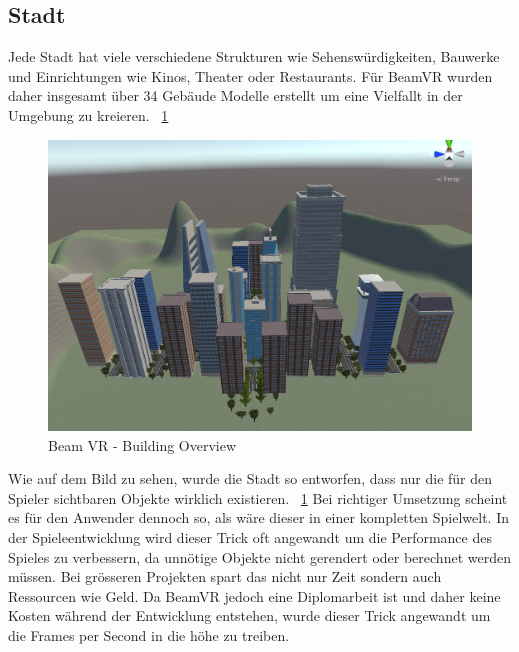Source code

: \subsection{Stadt}\label{subsec:city}
Jede Stadt hat viele verschiedene Strukturen wie Sehensw\"urdigkeiten, Bauwerke und Einrichtungen wie Kinos, Theater oder Restaurants.
F\"ur BeamVR wurden daher insgesamt \"uber 34 Geb\"aude Modelle erstellt um eine Vielfallt in der Umgebung zu kreieren.
~\ref{fig:beamvr_building-variety}

\begin {figure}
    \centering
    \includegraphics[scale=0.18]{pics/beamvr_building-variety}
    \caption{Beam VR - Building Overview}
    \label{fig:beamvr_building-variety}
\end {figure}

Wie auf dem Bild zu sehen, wurde die Stadt so entworfen, dass nur die für den Spieler sichtbaren Objekte wirklich existieren.
~\ref{fig:beamvr_building-variety}
Bei richtiger Umsetzung scheint es für den Anwender dennoch so, als w\"are dieser in einer kompletten Spielwelt.
In der Spieleentwicklung wird dieser Trick oft angewandt um die Performance des Spieles zu verbessern, da unn\"otige Objekte nicht gerendert oder berechnet werden m\"ussen.
Bei gr\"osseren Projekten spart das nicht nur Zeit sondern auch Ressourcen wie Geld.
Da BeamVR jedoch eine Diplomarbeit ist und daher keine Kosten w\"ahrend der Entwicklung entstehen, wurde dieser Trick angewandt
um die Frames per Second in die h\"ohe zu treiben.


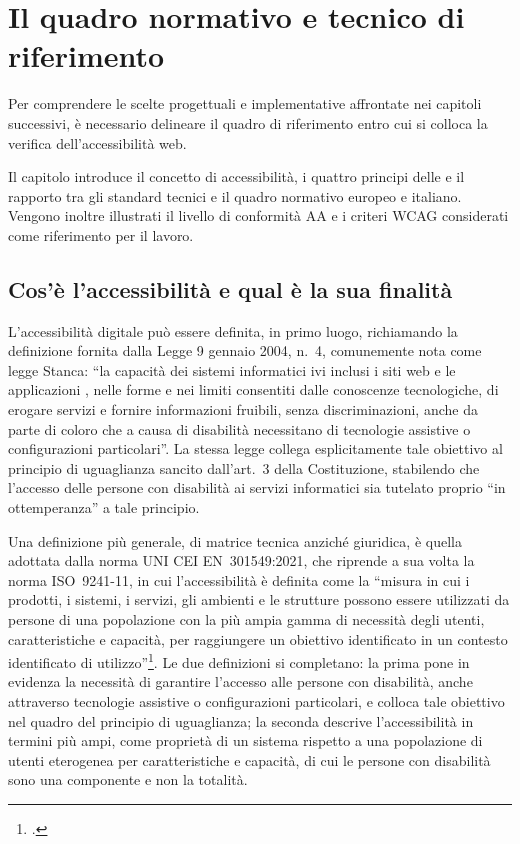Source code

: \chapter{Il quadro normativo e tecnico di riferimento}
\label{chap:quadro-normativo}

Per comprendere le scelte progettuali e implementative affrontate nei capitoli successivi, è necessario delineare il quadro di riferimento entro cui si colloca la verifica dell'accessibilità web.

Il capitolo introduce il concetto di accessibilità, i quattro principi delle  e il rapporto tra gli standard tecnici e il quadro normativo europeo e italiano. Vengono inoltre illustrati il livello di conformità AA e i criteri WCAG considerati come riferimento per il lavoro.

\section{Cos'è l'accessibilità e qual è la sua finalità}
\label{sec:cose-accessibilita}

L'accessibilità digitale può essere definita, in primo luogo, richiamando la definizione fornita dalla Legge 9 gennaio 2004, n.~4, comunemente nota come legge Stanca: \enquote{la capacità dei sistemi informatici ivi inclusi i siti web e le applicazioni , nelle forme e nei limiti consentiti dalle conoscenze tecnologiche, di erogare servizi e fornire informazioni fruibili, senza discriminazioni, anche da parte di coloro che a causa di disabilità necessitano di tecnologie assistive o configurazioni particolari}. La stessa legge collega esplicitamente tale obiettivo al principio di uguaglianza sancito dall'art.~3 della Costituzione, stabilendo che l'accesso delle persone con disabilità ai servizi informatici sia tutelato proprio \enquote{in ottemperanza} a tale principio.

Una definizione più generale, di matrice tecnica anziché giuridica, è quella adottata dalla norma UNI CEI EN~301549:2021, che riprende a sua volta la norma ISO~9241-11, in cui l'accessibilità è definita come la \enquote{misura in cui i prodotti, i sistemi, i servizi, gli ambienti e le strutture possono essere utilizzati da persone di una popolazione con la più ampia gamma di necessità degli utenti, caratteristiche e capacità, per raggiungere un obiettivo identificato in un contesto identificato di utilizzo}\footcite[cap.~3, voce \enquote{accessibilità}, da ISO~9241-11:2018]{norma:en301549}. Le due definizioni si completano: la prima pone in evidenza la necessità di garantire l'accesso alle persone con disabilità, anche attraverso tecnologie assistive o configurazioni particolari, e colloca tale obiettivo nel quadro del principio di uguaglianza; la seconda descrive l'accessibilità in termini più ampi, come proprietà di un sistema rispetto a una popolazione di utenti eterogenea per caratteristiche e capacità, di cui le persone con disabilità sono una componente e non la totalità.

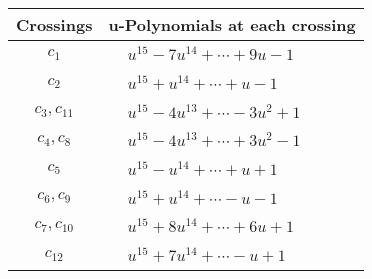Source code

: \documentclass[1p]{elsarticle_modified}
\theoremstyle{definition}
\begin{document}
\begin{tabular}{m{50pt}|m{274pt}}
Crossings & \hspace{64pt}u-Polynomials at each crossing \\
\hline $$\begin{aligned}c_{1}\end{aligned}$$&$\begin{aligned}
&u^{15}-7 u^{14}+\cdots+9 u-1
\end{aligned}$\\
\hline $$\begin{aligned}c_{2}\end{aligned}$$&$\begin{aligned}
&u^{15}+u^{14}+\cdots+u-1
\end{aligned}$\\
\hline $$\begin{aligned}c_{3},c_{11}\end{aligned}$$&$\begin{aligned}
&u^{15}-4 u^{13}+\cdots-3 u^2+1
\end{aligned}$\\
\hline $$\begin{aligned}c_{4},c_{8}\end{aligned}$$&$\begin{aligned}
&u^{15}-4 u^{13}+\cdots+3 u^2-1
\end{aligned}$\\
\hline $$\begin{aligned}c_{5}\end{aligned}$$&$\begin{aligned}
&u^{15}- u^{14}+\cdots+u+1
\end{aligned}$\\
\hline $$\begin{aligned}c_{6},c_{9}\end{aligned}$$&$\begin{aligned}
&u^{15}+u^{14}+\cdots- u-1
\end{aligned}$\\
\hline $$\begin{aligned}c_{7},c_{10}\end{aligned}$$&$\begin{aligned}
&u^{15}+8 u^{14}+\cdots+6 u+1
\end{aligned}$\\
\hline $$\begin{aligned}c_{12}\end{aligned}$$&$\begin{aligned}
&u^{15}+7 u^{14}+\cdots- u+1
\end{aligned}$\\
\hline
\end{tabular}\\~\\
\end{document}
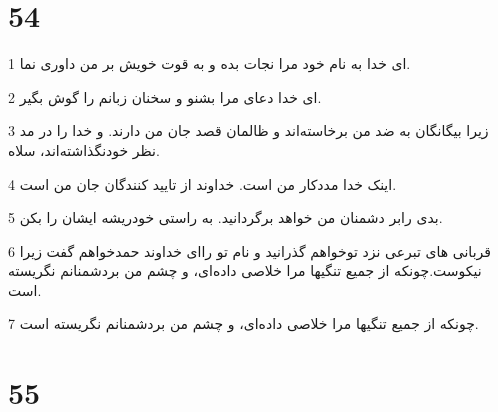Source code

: \chapter{54}

\par 1 ای خدا به نام خود مرا نجات بده و به قوت خویش بر من داوری نما.
\par 2 ‌ای خدا دعای مرا بشنو و سخنان زبانم را گوش بگیر.
\par 3 زیرا بیگانگان به ضد من برخاسته‌اند و ظالمان قصد جان من دارند. و خدا را در مد نظر خودنگذاشته‌اند، سلاه.
\par 4 اینک خدا مددکار من است. خداوند از تایید کنندگان جان من است.
\par 5 بدی رابر دشمنان من خواهد برگردانید. به راستی خودریشه ایشان را بکن.
\par 6 قربانی های تبرعی نزد توخواهم گذرانید و نام تو را‌ای خداوند حمدخواهم گفت زیرا نیکوست.چونکه از جمیع تنگیها مرا خلاصی داده‌ای، و چشم من بردشمنانم نگریسته است.
\par 7 چونکه از جمیع تنگیها مرا خلاصی داده‌ای، و چشم من بردشمنانم نگریسته است.
 
\chapter{55}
* * * * * * *
▶ [How to complete this task]
Repeat every entry above precisely, leaving each picture out.

▶ [Problem solution]
Source code

: \subsection{Stadt}\label{subsec:city}
Jede Stadt hat viele verschiedene Strukturen wie Sehensw\"urdigkeiten, Bauwerke und Einrichtungen wie Kinos, Theater oder Restaurants.
F\"ur BeamVR wurden daher insgesamt \"uber 34 Geb\"aude Modelle erstellt um eine Vielfallt in der Umgebung zu kreieren.
~\ref{fig:beamvr_building-variety}

\begin {figure}
    \centering
    \includegraphics[scale=0.18]{pics/beamvr_building-variety}
    \caption{Beam VR - Building Overview}
    \label{fig:beamvr_building-variety}
\end {figure}

Wie auf dem Bild zu sehen, wurde die Stadt so entworfen, dass nur die für den Spieler sichtbaren Objekte wirklich existieren.
~\ref{fig:beamvr_building-variety}
Bei richtiger Umsetzung scheint es für den Anwender dennoch so, als w\"are dieser in einer kompletten Spielwelt.
In der Spieleentwicklung wird dieser Trick oft angewandt um die Performance des Spieles zu verbessern, da unn\"otige Objekte nicht gerendert oder berechnet werden m\"ussen.
Bei gr\"osseren Projekten spart das nicht nur Zeit sondern auch Ressourcen wie Geld.
Da BeamVR jedoch eine Diplomarbeit ist und daher keine Kosten w\"ahrend der Entwicklung entstehen, wurde dieser Trick angewandt
um die Frames per Second in die h\"ohe zu treiben.


Source code

: \chapter{Il quadro normativo e tecnico di riferimento}
\label{chap:quadro-normativo}

Per comprendere le scelte progettuali e implementative affrontate nei capitoli successivi, è necessario delineare il quadro di riferimento entro cui si colloca la verifica dell'accessibilità web.

Il capitolo introduce il concetto di accessibilità, i quattro principi delle  e il rapporto tra gli standard tecnici e il quadro normativo europeo e italiano. Vengono inoltre illustrati il livello di conformità AA e i criteri WCAG considerati come riferimento per il lavoro.

\section{Cos'è l'accessibilità e qual è la sua finalità}
\label{sec:cose-accessibilita}

L'accessibilità digitale può essere definita, in primo luogo, richiamando la definizione fornita dalla Legge 9 gennaio 2004, n.~4, comunemente nota come legge Stanca: \enquote{la capacità dei sistemi informatici ivi inclusi i siti web e le applicazioni , nelle forme e nei limiti consentiti dalle conoscenze tecnologiche, di erogare servizi e fornire informazioni fruibili, senza discriminazioni, anche da parte di coloro che a causa di disabilità necessitano di tecnologie assistive o configurazioni particolari}. La stessa legge collega esplicitamente tale obiettivo al principio di uguaglianza sancito dall'art.~3 della Costituzione, stabilendo che l'accesso delle persone con disabilità ai servizi informatici sia tutelato proprio \enquote{in ottemperanza} a tale principio.

Una definizione più generale, di matrice tecnica anziché giuridica, è quella adottata dalla norma UNI CEI EN~301549:2021, che riprende a sua volta la norma ISO~9241-11, in cui l'accessibilità è definita come la \enquote{misura in cui i prodotti, i sistemi, i servizi, gli ambienti e le strutture possono essere utilizzati da persone di una popolazione con la più ampia gamma di necessità degli utenti, caratteristiche e capacità, per raggiungere un obiettivo identificato in un contesto identificato di utilizzo}\footcite[cap.~3, voce \enquote{accessibilità}, da ISO~9241-11:2018]{norma:en301549}. Le due definizioni si completano: la prima pone in evidenza la necessità di garantire l'accesso alle persone con disabilità, anche attraverso tecnologie assistive o configurazioni particolari, e colloca tale obiettivo nel quadro del principio di uguaglianza; la seconda descrive l'accessibilità in termini più ampi, come proprietà di un sistema rispetto a una popolazione di utenti eterogenea per caratteristiche e capacità, di cui le persone con disabilità sono una componente e non la totalità.

Source code

: \documentclass[1p]{elsarticle_modified}
\theoremstyle{definition}
\begin{document}
\begin{tabular}{m{50pt}|m{274pt}}
Crossings & \hspace{64pt}u-Polynomials at each crossing \\
\hline $$\begin{aligned}c_{1}\end{aligned}$$&$\begin{aligned}
&u^{15}-7 u^{14}+\cdots+9 u-1
\end{aligned}$\\
\hline $$\begin{aligned}c_{2}\end{aligned}$$&$\begin{aligned}
&u^{15}+u^{14}+\cdots+u-1
\end{aligned}$\\
\hline $$\begin{aligned}c_{3},c_{11}\end{aligned}$$&$\begin{aligned}
&u^{15}-4 u^{13}+\cdots-3 u^2+1
\end{aligned}$\\
\hline $$\begin{aligned}c_{4},c_{8}\end{aligned}$$&$\begin{aligned}
&u^{15}-4 u^{13}+\cdots+3 u^2-1
\end{aligned}$\\
\hline $$\begin{aligned}c_{5}\end{aligned}$$&$\begin{aligned}
&u^{15}- u^{14}+\cdots+u+1
\end{aligned}$\\
\hline $$\begin{aligned}c_{6},c_{9}\end{aligned}$$&$\begin{aligned}
&u^{15}+u^{14}+\cdots- u-1
\end{aligned}$\\
\hline $$\begin{aligned}c_{7},c_{10}\end{aligned}$$&$\begin{aligned}
&u^{15}+8 u^{14}+\cdots+6 u+1
\end{aligned}$\\
\hline $$\begin{aligned}c_{12}\end{aligned}$$&$\begin{aligned}
&u^{15}+7 u^{14}+\cdots- u+1
\end{aligned}$\\
\hline
\end{tabular}\\~\\
\end{document}
Source code

: \chapter{54}

\par 1 ای خدا به نام خود مرا نجات بده و به قوت خویش بر من داوری نما.
\par 2 ‌ای خدا دعای مرا بشنو و سخنان زبانم را گوش بگیر.
\par 3 زیرا بیگانگان به ضد من برخاسته‌اند و ظالمان قصد جان من دارند. و خدا را در مد نظر خودنگذاشته‌اند، سلاه.
\par 4 اینک خدا مددکار من است. خداوند از تایید کنندگان جان من است.
\par 5 بدی رابر دشمنان من خواهد برگردانید. به راستی خودریشه ایشان را بکن.
\par 6 قربانی های تبرعی نزد توخواهم گذرانید و نام تو را‌ای خداوند حمدخواهم گفت زیرا نیکوست.چونکه از جمیع تنگیها مرا خلاصی داده‌ای، و چشم من بردشمنانم نگریسته است.
\par 7 چونکه از جمیع تنگیها مرا خلاصی داده‌ای، و چشم من بردشمنانم نگریسته است.
 
\chapter{55}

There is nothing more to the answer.